8-KCorporate ChangesOther EventsExhibits & Filings

EMERSON ELECTRIC CO 8-K Report, Bylaw Amendment (Aug 2, 2017)

Filed August 2, 2017For Securities:EMR

Summary

Emerson Electric Co. (EMR) filed an 8-K on August 2, 2017, detailing significant amendments to its Corporate Bylaws, effective August 1, 2017. The most notable change is the adoption of a proxy access provision, allowing a holder or group (not exceeding 20 holders) of at least 3% of outstanding common stock, held continuously for three years, to nominate director candidates for inclusion in the company's proxy materials. This provision will be effective for the 2018 annual meeting and allows for the nomination of up to two individuals or 20% of the Board, whichever is greater, subject to specified requirements. Furthermore, the company announced its intention to submit two matters for shareholder vote at the 2018 Annual Meeting. The first concerns a proposed amendment to the Articles of Incorporation granting shareholders the right to amend the Bylaws.
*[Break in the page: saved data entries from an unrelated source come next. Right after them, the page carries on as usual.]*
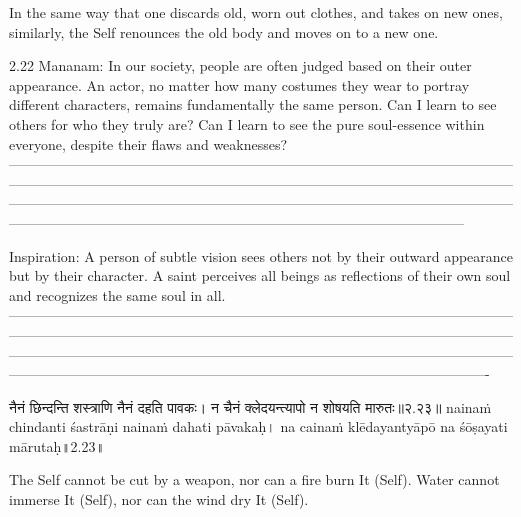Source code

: In the same way that one discards old, worn out clothes, and takes on new ones, similarly, the Self renounces the old body and moves on to a new one.

2.22 Mananam:
In our society, people are often judged based on their outer appearance. An actor, no matter how many costumes they wear to portray different characters, remains fundamentally the same person. Can I learn to see others for who they truly are? Can I learn to see the pure soul-essence within everyone, despite their flaws and weaknesses?
—-----------------------------------------------------------------------------------------------------------------------------------------------------------------------------------------------------------------------------------------------------------------------------------------------------------------------------------------------------------------------------------------------------------------------------------

Inspiration:
A person of subtle vision sees others not by their outward appearance but by their character. A saint perceives all beings as reflections of their own soul and recognizes the same soul in all.
—----------------------------------------------------------------------------------------------------------------------------------------------------------------------------------------------------------------------------------------------------------------------------------------------------------------------------------------------------------------------------------------------------------------------------------------


नैनं छिन्दन्ति शस्त्राणि नैनं दहति पावकः। 
न चैनं क्लेदयन्त्यापो न शोषयति मारुतः॥२.२३॥
nainaṁ chindanti śastrāṇi nainaṁ dahati pāvakaḥ। 
na cainaṁ klēdayantyāpō na śōṣayati mārutaḥ॥2.23॥

The Self cannot be cut by a weapon, nor can a fire burn It (Self). Water cannot immerse It (Self), nor can the wind dry It (Self).

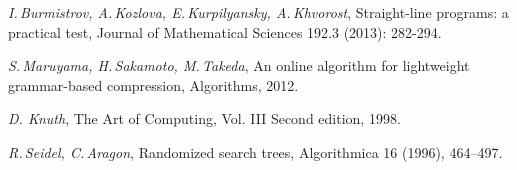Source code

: \documentclass[14pt]{article}
\begin{document}
\begin{thebibliography}{99}
\textsl{I.\,Burmistrov, A.\,Kozlova, E.\,Kurpilyansky, A.\,Khvorost}, Straight-line programs: a practical test,
Journal of Mathematical Sciences 192.3 (2013): 282-294.

\textsl{S.\,Maruyama, H.\,Sakamoto, M.\,Takeda}, An online algorithm for lightweight grammar-based compression, Algorithms, 2012.

\textsl{D. Knuth}, The Art of Computing, Vol. III Second edition, 1998.

\textsl{R.\,Seidel, C.\,Aragon}, Randomized search trees, Algorithmica 16 (1996), 464--497.

\end{thebibliography}
\end{document}
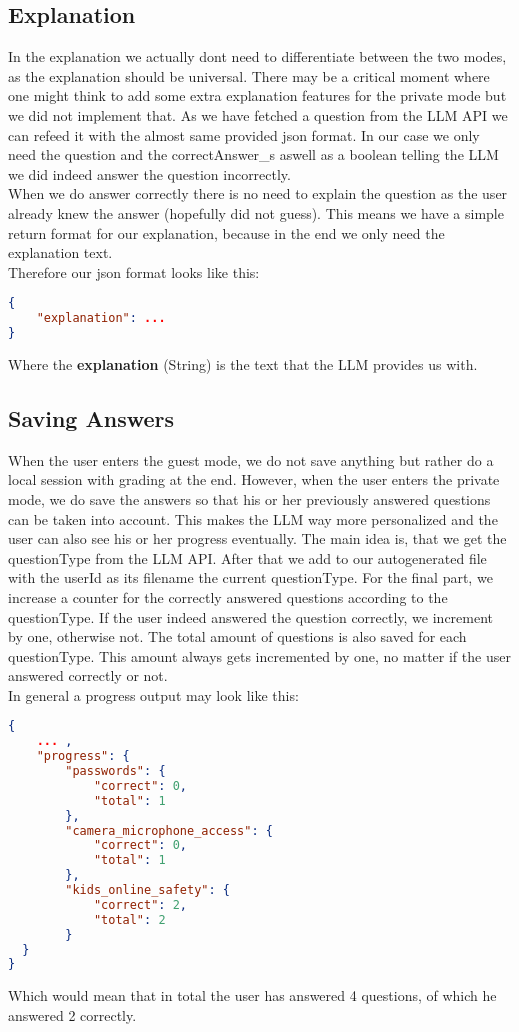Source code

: \subsection{Explanation}
In the explanation we actually dont need to differentiate between the two modes, as the explanation should be universal.
There may be a critical moment where one might think to add some extra explanation features for the private mode but we did not implement that.
As we have fetched a question from the LLM API we can refeed it with the almost same provided json format.
In our case we only need the question and the correctAnswer\_s aswell as a boolean telling the LLM we did indeed answer the question incorrectly. \\
When we do answer correctly there is no need to explain the question as the user already knew the answer (hopefully did not guess).
This means we have a simple return format for our explanation, because in the end we only need the explanation text. \\
Therefore our json format looks like this:
\begin{lstlisting}[language=json,firstnumber=1]
{
    "explanation": ... 
}
\end{lstlisting}
Where the \textbf{explanation} (String) is the text that the LLM provides us with.

\subsection{Saving Answers}
When the user enters the guest mode, we do not save anything but rather do a local session with grading at the end.
However, when the user enters the private mode, we do save the answers so that his or her previously answered questions can be taken into account.
This makes the LLM way more personalized and the user can also see his or her progress eventually.
The main idea is, that we get the questionType from the LLM API.
After that we add to our autogenerated file with the userId as its filename the current questionType.
For the final part, we increase a counter for the correctly answered questions according to the questionType.
If the user indeed answered the question correctly, we increment by one, otherwise not.
The total amount of questions is also saved for each questionType.
This amount always gets incremented by one, no matter if the user answered correctly or not. \\
In general a progress output may look like this:
\begin{lstlisting}[language=json,firstnumber=1]
{
    ... ,
    "progress": {
        "passwords": {
            "correct": 0,
            "total": 1
        },
        "camera_microphone_access": {
            "correct": 0,
            "total": 1
        },
        "kids_online_safety": {
            "correct": 2,
            "total": 2
        }
  }
}
\end{lstlisting}
Which would mean that in total the user has answered 4 questions, of which he answered 2 correctly.

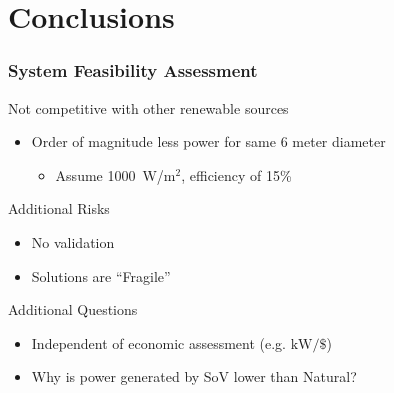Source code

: \documentclass[mathserif]{beamer}
\begin{document}
\section{Conclusions}
\begin{frame}
 \frametitle{System Feasibility Assessment}

 \begin{block}{Not competitive with other renewable sources}
 \begin{itemize}
 \item Order of magnitude less power for same 6 meter diameter
 \begin{itemize}
   \item Assume 1000~W/$\text{m}^2$, efficiency of 15\%
 \end{itemize}
 \end{itemize}
 \end{block}


 \begin{block}{Additional Risks}
 \begin{itemize}
 \item No validation
 \item Solutions are ``Fragile''
 \end{itemize}
 \end{block}

 \begin{block}{Additional Questions}
 \begin{itemize}
 \item Independent of economic assessment (e.g. $\text{kW}/\$$)
 \item Why is power generated by SoV lower than Natural?
 \end{itemize}
 \end{block}


\end{frame}
\end{document}
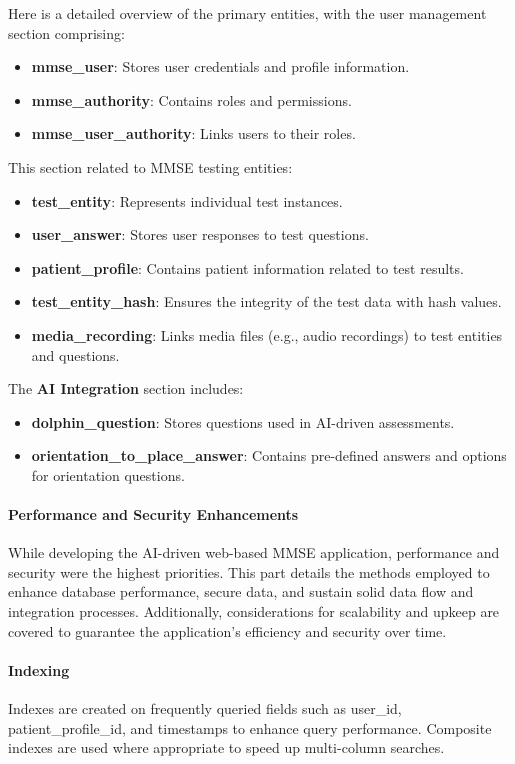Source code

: Here is a detailed overview of the primary entities, with the user management section comprising:
\begin{itemize}
    \item \textbf{mmse\_user}: Stores user credentials and profile information.
    \item \textbf{mmse\_authority}: Contains roles and permissions.
    \item \textbf{mmse\_user\_authority}: Links users to their roles.
\end{itemize}

This section related to MMSE testing entities:
\begin{itemize}
    \item \textbf{test\_entity}: Represents individual test instances.
    \item \textbf{user\_answer}: Stores user responses to test questions.
    \item \textbf{patient\_profile}: Contains patient information related to test results.
    \item \textbf{test\_entity\_hash}: Ensures the integrity of the test data with hash values.
    \item \textbf{media\_recording}: Links media files (e.g., audio recordings) to test entities and questions.
\end{itemize}

The \textbf{AI Integration} section includes:
\begin{itemize}
    \item \textbf{dolphin\_question}: Stores questions used in AI-driven assessments.
    \item \textbf{orientation\_to\_place\_answer}: Contains pre-defined answers and options for orientation questions.
\end{itemize}

\paragraph{Performance and Security Enhancements}
While developing the AI-driven web-based MMSE application, performance and security were the highest priorities. This part details the methods employed to enhance database performance, secure data, and sustain solid data flow and integration processes. Additionally, considerations for scalability and upkeep are covered to guarantee the application's efficiency and security over time.

\paragraph{Indexing}
Indexes are created on frequently queried fields such as user\_id, patient\_profile\_id, and timestamps to enhance query performance. Composite indexes are used where appropriate to speed up multi-column searches.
The second is a non-binding advisory vote to ratify previously enacted Bylaw amendments that establish the U.S. District Court for the Eastern District of Missouri (or certain Missouri state courts) as the exclusive forum for specific legal actions.

Key Highlights

  • 1Emerson Electric Co. adopted amendments to its Bylaws, effective August 1, 2017.
  • 2A new proxy access bylaw allows large, long-term shareholders (3% stake for 3+ years) to nominate directors for inclusion in company proxy materials.
  • 3Proxy access will be available starting with the 2018 annual meeting.
  • 4The proxy access provision permits nominations of up to the greater of two directors or 20% of the Board.
  • 5Emerson will seek shareholder approval at the 2018 meeting for an amendment granting shareholders the right to amend the Bylaws.
  • 6Shareholders will also have a non-binding advisory vote to ratify prior Bylaw amendments establishing an exclusive forum for legal actions in Missouri courts.
  • 7The amendments also update advance notice requirements for shareholder proposals and nominations outside of proxy access.